Title: My Favourite Player: Jose Calderon
Date: April 6, 2020
Original Source: The Athletic
Synopsis: In my latest for The Athletic Toronto, I wrote about Jose Calderon as my first favorite Raptor and a connection I made to him through a grandfather I never knew.
The Carter Effect only partially applies to me. There is a lesser-known ripple in Toronto Raptors history known as The Calderon Consequence that has had a larger hand in my relationship with the team.
My timeline as a Raptors fan is atypical. I was a hockey-only kid most of my youth. Vince Carter’s 2000 Slam Dunk Contest performance, when I was in Grade 8, was my first real exposure to basketball. It wasn’t until I transitioned out of competitive hockey to play lacrosse and wrestle that I ironically began gravitating toward basketball — I herniated a disc in my back in a wrestling match in Grade 11 and I used that downtime to manage my high school’s basketball team.
That also happened to be Chris Bosh’s rookie year. My first real NBA memory is being late for a Sunday afternoon hockey game for a team I was helping coach because Bosh hit his first career 3 to force overtime against the Houston Rockets. The Raptors would win that game in double overtime. Over the course of that season, I became more engrossed by the Raptors.
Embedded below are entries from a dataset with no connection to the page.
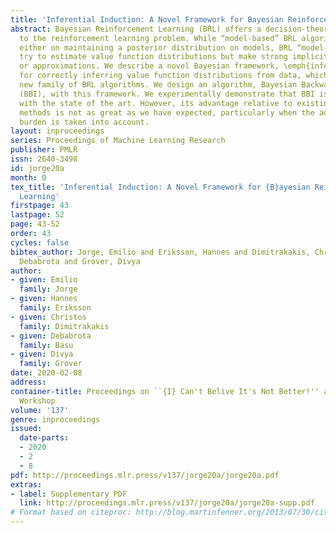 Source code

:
 ```yaml
---
title: 'Inferential Induction: A Novel Framework for Bayesian Reinforcement Learning'
abstract: Bayesian Reinforcement Learning (BRL) offers a decision-theoretic solution
  to the reinforcement learning problem. While “model-based” BRL algorithms have focused
  either on maintaining a posterior distribution on models, BRL “model-free” methods
  try to estimate value function distributions but make strong implicit assumptions
  or approximations. We describe a novel Bayesian framework, \emph{inferential induction},
  for correctly inferring value function distributions from data, which leads to a
  new family of BRL algorithms. We design an algorithm, Bayesian Backwards Induction
  (BBI), with this framework. We experimentally demonstrate that BBI is competitive
  with the state of the art. However, its advantage relative to existing BRL model-free
  methods is not as great as we have expected, particularly when the additional computational
  burden is taken into account.
layout: inproceedings
series: Proceedings of Machine Learning Research
publisher: PMLR
issn: 2640-3498
id: jorge20a
month: 0
tex_title: 'Inferential Induction: A Novel Framework for {B}ayesian Reinforcement
  Learning'
firstpage: 43
lastpage: 52
page: 43-52
order: 43
cycles: false
bibtex_author: Jorge, Emilio and Eriksson, Hannes and Dimitrakakis, Christos and Basu,
  Debabrota and Grover, Divya
author:
- given: Emilio
  family: Jorge
- given: Hannes
  family: Eriksson
- given: Christos
  family: Dimitrakakis
- given: Debabrota
  family: Basu
- given: Divya
  family: Grover
date: 2020-02-08
address: 
container-title: Proceedings on ``{I} Can't Belive It's Not Better!'' at {NeurIPS}
  Workshop
volume: '137'
genre: inproceedings
issued:
  date-parts:
  - 2020
  - 2
  - 8
pdf: http://proceedings.mlr.press/v137/jorge20a/jorge20a.pdf
extras:
- label: Supplementary PDF
  link: http://proceedings.mlr.press/v137/jorge20a/jorge20a-supp.pdf
# Format based on citeproc: http://blog.martinfenner.org/2013/07/30/citeproc-yaml-for-bibliographies/
---
```

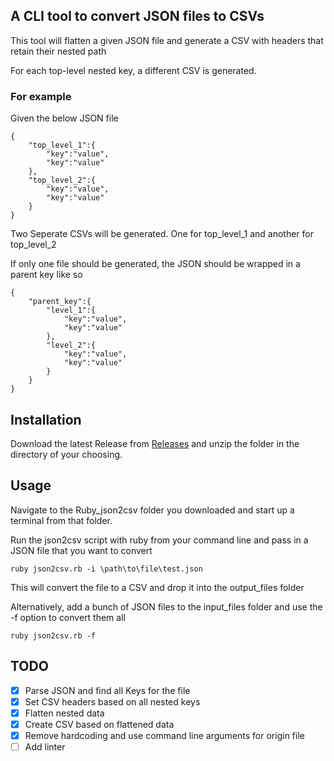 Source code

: ## A CLI tool to convert JSON files to CSVs 

This tool will flatten a given JSON file and generate a CSV with headers that retain their nested path

For each top-level nested key, a different CSV is generated.

### For example
Given the below JSON file
```
{
    "top_level_1":{
        "key":"value",
        "key":"value"
    },
    "top_level_2":{
        "key":"value",
        "key":"value"
    }
}
```

Two Seperate CSVs will be generated. One for top_level_1 and another for top_level_2

If only one file should be generated, the JSON should be wrapped in a parent key like so
```
{
    "parent_key":{
        "level_1":{
            "key":"value",
            "key":"value"
        },
        "level_2":{
            "key":"value",
            "key":"value"
        }
    }
}
```

## Installation

Download the latest Release from [Releases](https://github.com/ZackTarantinoWoolson/Ruby_json2csv/releases) and unzip the folder in the directory of your choosing.

## Usage

Navigate to the Ruby_json2csv folder you downloaded and start up a terminal from that folder.

Run the json2csv script with ruby from your command line and pass in a JSON file that you want to convert
```
ruby json2csv.rb -i \path\to\file\test.json
```

This will convert the file to a CSV and drop it into the output_files folder

Alternatively, add a bunch of JSON files to the input_files folder and use the -f option to convert them all
```
ruby json2csv.rb -f
```

## TODO
- [x] Parse JSON and find all Keys for the file
- [x] Set CSV headers based on all nested keys
- [x] Flatten nested data 
- [x] Create CSV based on flattened data
- [x] Remove hardcoding and use command line arguments for origin file
- [ ] Add linter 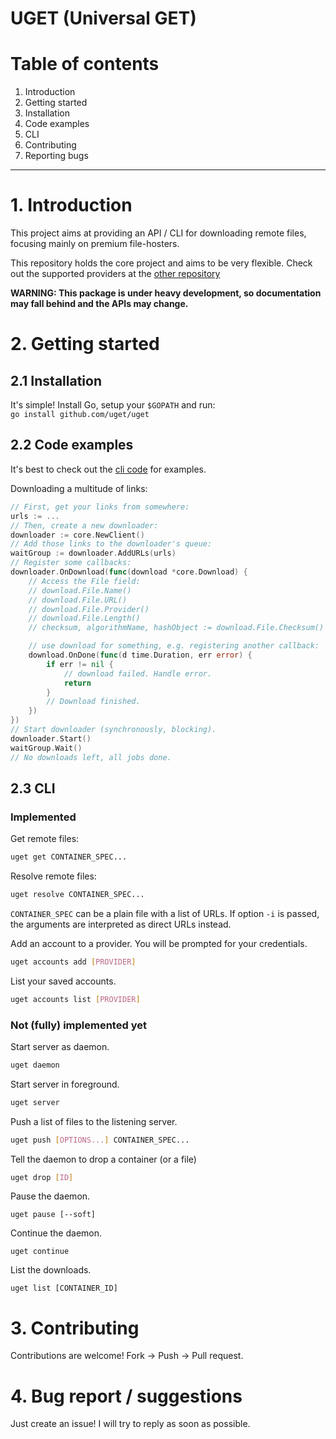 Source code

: UGET (Universal GET)
====================

# Table of contents

1. Introduction
2. Getting started
  1. Installation
  2. Code examples
  3. CLI
3. Contributing
4. Reporting bugs

-------------------

# 1. Introduction

This project aims at providing an API / CLI for downloading remote files,
focusing mainly on premium file-hosters.

This repository holds the core project and aims to be very flexible.
Check out the supported providers at the [other repository](https://github.com/uget/providers)
 
**WARNING: This package is under heavy development, so documentation may fall behind and the APIs may change.**

# 2. Getting started

## 2.1 Installation

It's simple! Install Go, setup your `$GOPATH` and run:  
`go install github.com/uget/uget`

## 2.2 Code examples

It's best to check out the [cli code](cli/commands.go) for examples.

Downloading a multitude of links:

```go
// First, get your links from somewhere:
urls := ...
// Then, create a new downloader:
downloader := core.NewClient()
// Add those links to the downloader's queue:
waitGroup := downloader.AddURLs(urls)
// Register some callbacks:
downloader.OnDownload(func(download *core.Download) {
	// Access the File field:
	// download.File.Name()
	// download.File.URL()
	// download.File.Provider()
	// download.File.Length()
	// checksum, algorithmName, hashObject := download.File.Checksum()

	// use download for something, e.g. registering another callback:
	download.OnDone(func(d time.Duration, err error) {
		if err != nil {
			// download failed. Handle error.
			return
		}
		// Download finished.
	})
})
// Start downloader (synchronously, blocking).
downloader.Start()
waitGroup.Wait()
// No downloads left, all jobs done.
```

## 2.3 CLI

### Implemented

Get remote files:
```bash
uget get CONTAINER_SPEC...
```

Resolve remote files:
```bash
uget resolve CONTAINER_SPEC...
```

`CONTAINER_SPEC` can be a plain file with a list of URLs.
If option `-i` is passed, the arguments are interpreted as direct URLs instead.

Add an account to a provider. You will be prompted for your credentials.
```bash
uget accounts add [PROVIDER]
```

List your saved accounts.
```bash
uget accounts list [PROVIDER]
```

### Not (fully) implemented yet

Start server as daemon.
```bash
uget daemon
```

Start server in foreground.
```bash
uget server
```

Push a list of files to the listening server.
```bash
uget push [OPTIONS...] CONTAINER_SPEC...
```

Tell the daemon to drop a container (or a file)
```bash
uget drop [ID]
```

Pause the daemon.
```
uget pause [--soft]
```

Continue the daemon.
```
uget continue
```

List the downloads.
```
uget list [CONTAINER_ID]
```

# 3. Contributing

Contributions are welcome! Fork -> Push -> Pull request.

# 4. Bug report / suggestions

Just create an issue! I will try to reply as soon as possible.
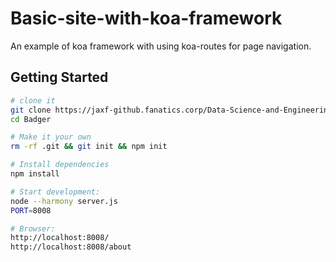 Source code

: # Basic-site-with-koa-framework

An example of koa framework with using koa-routes for page navigation.

Getting Started
---------------

```sh
# clone it
git clone https://jaxf-github.fanatics.corp/Data-Science-and-Engineering/Badger.git
cd Badger

# Make it your own
rm -rf .git && git init && npm init

# Install dependencies
npm install

# Start development:
node --harmony server.js
PORT=8008

# Browser:
http://localhost:8008/
http://localhost:8008/about
```
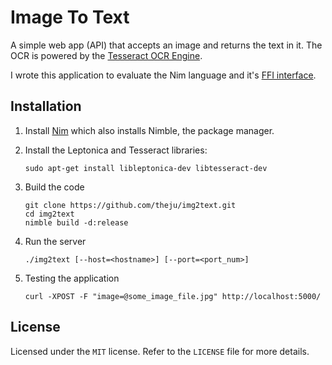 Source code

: # Image To Text

A simple web app (API) that accepts an image and returns the text in it. The OCR
is powered by the [Tesseract OCR Engine](https://github.com/tesseract-ocr/tesseract).

I wrote this application to evaluate the Nim language and it's [FFI
interface](https://nim-lang.org/docs/manual.html#foreign-function-interface).

## Installation

1. Install [Nim](https://nim-lang.org/install.html) which also installs Nimble, the
package manager.

2. Install the Leptonica and Tesseract libraries:
   ```
   sudo apt-get install libleptonica-dev libtesseract-dev
   ```
   
3. Build the code
   ```
   git clone https://github.com/theju/img2text.git
   cd img2text
   nimble build -d:release
   ```
   
4. Run the server
   ```
   ./img2text [--host=<hostname>] [--port=<port_num>]
   ```
   
5. Testing the application
   ```
   curl -XPOST -F "image=@some_image_file.jpg" http://localhost:5000/
   ```
   
## License

Licensed under the `MIT` license. Refer to the `LICENSE` file for more details.
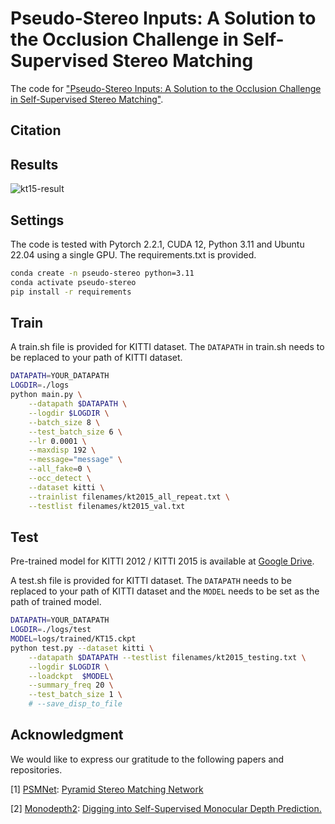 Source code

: # Pseudo-Stereo Inputs: A Solution to the Occlusion Challenge in Self-Supervised Stereo Matching

The code for ["Pseudo-Stereo Inputs: A Solution to the Occlusion Challenge in Self-Supervised Stereo Matching"](https://arxiv.org/abs/2410.02534).

## Citation

## Results
![kt15-result](assets/KT4.png)
## Settings

The code is tested with Pytorch 2.2.1, CUDA 12, Python 3.11 and Ubuntu 22.04 using a single GPU. The requirements.txt is provided.

```sh
conda create -n pseudo-stereo python=3.11
conda activate pseudo-stereo
pip install -r requirements
```

## Train

A train.sh file is provided for KITTI dataset. The `DATAPATH` in train.sh needs to be replaced to your path of KITTI dataset.

```sh
DATAPATH=YOUR_DATAPATH
LOGDIR=./logs
python main.py \
    --datapath $DATAPATH \
    --logdir $LOGDIR \
    --batch_size 8 \
    --test_batch_size 6 \
    --lr 0.0001 \
    --maxdisp 192 \
    --message="message" \
    --all_fake=0 \
    --occ_detect \
    --dataset kitti \
    --trainlist filenames/kt2015_all_repeat.txt \
    --testlist filenames/kt2015_val.txt

```

## Test

Pre-trained model for KITTI 2012 / KITTI 2015 is available at [Google Drive](https://drive.google.com/drive/folders/1NBj6ZqL33ZL2-OJJne_AETu6Z6PxvzqU?usp=sharing).

A test.sh file is provided for KITTI dataset. The `DATAPATH` needs to be replaced to your path of KITTI dataset and the `MODEL` needs to be set as the path of trained model.

```sh
DATAPATH=YOUR_DATAPATH
LOGDIR=./logs/test
MODEL=logs/trained/KT15.ckpt
python test.py --dataset kitti \
    --datapath $DATAPATH --testlist filenames/kt2015_testing.txt \
    --logdir $LOGDIR \
    --loadckpt  $MODEL\
    --summary_freq 20 \
    --test_batch_size 1 \
    # --save_disp_to_file
```

## Acknowledgment

We would like to express our gratitude to the following papers and repositories.

[1] [PSMNet](https://github.com/JiaRenChang/PSMNet/tree/master): [Pyramid Stereo Matching Network](https://arxiv.org/abs/1803.08669)

[2] [Monodepth2](https://github.com/nianticlabs/monodepth2): [Digging into Self-Supervised Monocular Depth Prediction.](https://arxiv.org/abs/1806.01260)
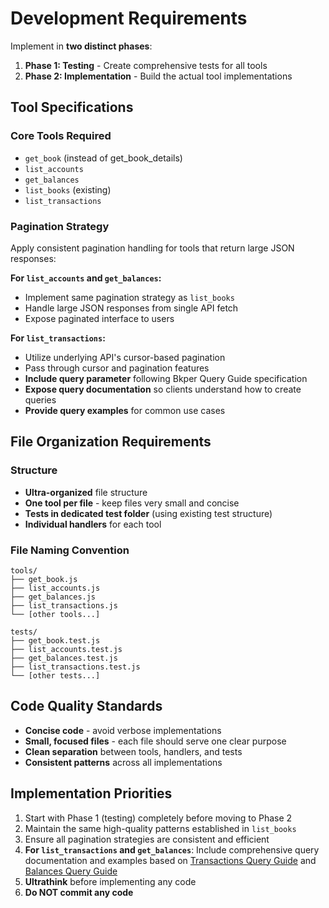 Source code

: # Development Requirements

Implement in **two distinct phases**:
1. **Phase 1: Testing** - Create comprehensive tests for all tools
2. **Phase 2: Implementation** - Build the actual tool implementations

## Tool Specifications

### Core Tools Required
- `get_book` (instead of get_book_details)
- `list_accounts` 
- `get_balances`
- `list_books` (existing)
- `list_transactions`

### Pagination Strategy
Apply consistent pagination handling for tools that return large JSON responses:

**For `list_accounts` and `get_balances`:**
- Implement same pagination strategy as `list_books`
- Handle large JSON responses from single API fetch
- Expose paginated interface to users

**For `list_transactions`:**
- Utilize underlying API's cursor-based pagination
- Pass through cursor and pagination features
- **Include query parameter** following Bkper Query Guide specification
- **Expose query documentation** so clients understand how to create queries
- **Provide query examples** for common use cases

## File Organization Requirements

### Structure
- **Ultra-organized** file structure
- **One tool per file** - keep files very small and concise
- **Tests in dedicated test folder** (using existing test structure)
- **Individual handlers** for each tool

### File Naming Convention
```
tools/
├── get_book.js
├── list_accounts.js
├── get_balances.js
├── list_transactions.js
└── [other tools...]

tests/
├── get_book.test.js
├── list_accounts.test.js
├── get_balances.test.js
├── list_transactions.test.js
└── [other tests...]
```

## Code Quality Standards
- **Concise code** - avoid verbose implementations
- **Small, focused files** - each file should serve one clear purpose
- **Clean separation** between tools, handlers, and tests
- **Consistent patterns** across all implementations

## Implementation Priorities
1. Start with Phase 1 (testing) completely before moving to Phase 2
2. Maintain the same high-quality patterns established in `list_books`
3. Ensure all pagination strategies are consistent and efficient
4. **For `list_transactions` and `get_balances`**: Include comprehensive query documentation and examples based on [Transactions Query Guide](./transactions-query-guide.md) and [Balances Query Guide](./balances-query-guide.md)
5. **Ultrathink** before implementing any code
6. **Do NOT commit any code** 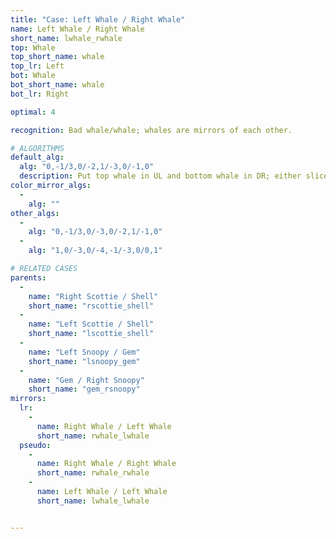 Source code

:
 ```yaml
---
title: "Case: Left Whale / Right Whale"
name: Left Whale / Right Whale
short_name: lwhale_rwhale
top: Whale
top_short_name: whale
top_lr: Left
bot: Whale
bot_short_name: whale
bot_lr: Right

optimal: 4

recognition: Bad whale/whale; whales are mirrors of each other.

# ALGORITHMS
default_alg:
  alg: "0,-1/3,0/-2,1/-3,0/-1,0"
  description: Put top whale in UL and bottom whale in DR; either slice alignment will create scottie/shell.
color_mirror_algs:
  -
    alg: ""
other_algs:
  -
    alg: "0,-1/3,0/-3,0/-2,1/-1,0"
  -
    alg: "1,0/-3,0/-4,-1/-3,0/0,1"

# RELATED CASES
parents:
  -
    name: "Right Scottie / Shell"
    short_name: "rscottie_shell"
  -
    name: "Left Scottie / Shell"
    short_name: "lscottie_shell"
  -
    name: "Left Snoopy / Gem"
    short_name: "lsnoopy_gem"
  -
    name: "Gem / Right Snoopy"
    short_name: "gem_rsnoopy"
mirrors:
  lr:
    -
      name: Right Whale / Left Whale
      short_name: rwhale_lwhale
  pseudo:
    -
      name: Right Whale / Right Whale
      short_name: rwhale_rwhale
    -
      name: Left Whale / Left Whale
      short_name: lwhale_lwhale


---
```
Not even the Vince Carter trade in 2004-05 could derail the momentum — the NHL was locked out, anyway, and I had managed to not-so-legally run an extra cable line from my dorm’s common room to my residence room so that I could watch every game. Because there was NBA and no NHL, and because basketball was a lot more feasible to play as a broke student in a dorm room than hockey, most of the connections and friendships I made as a freshman were built around basketball.
It wasn’t until the following year, though, that I found “My Guy” in Jose Calderon.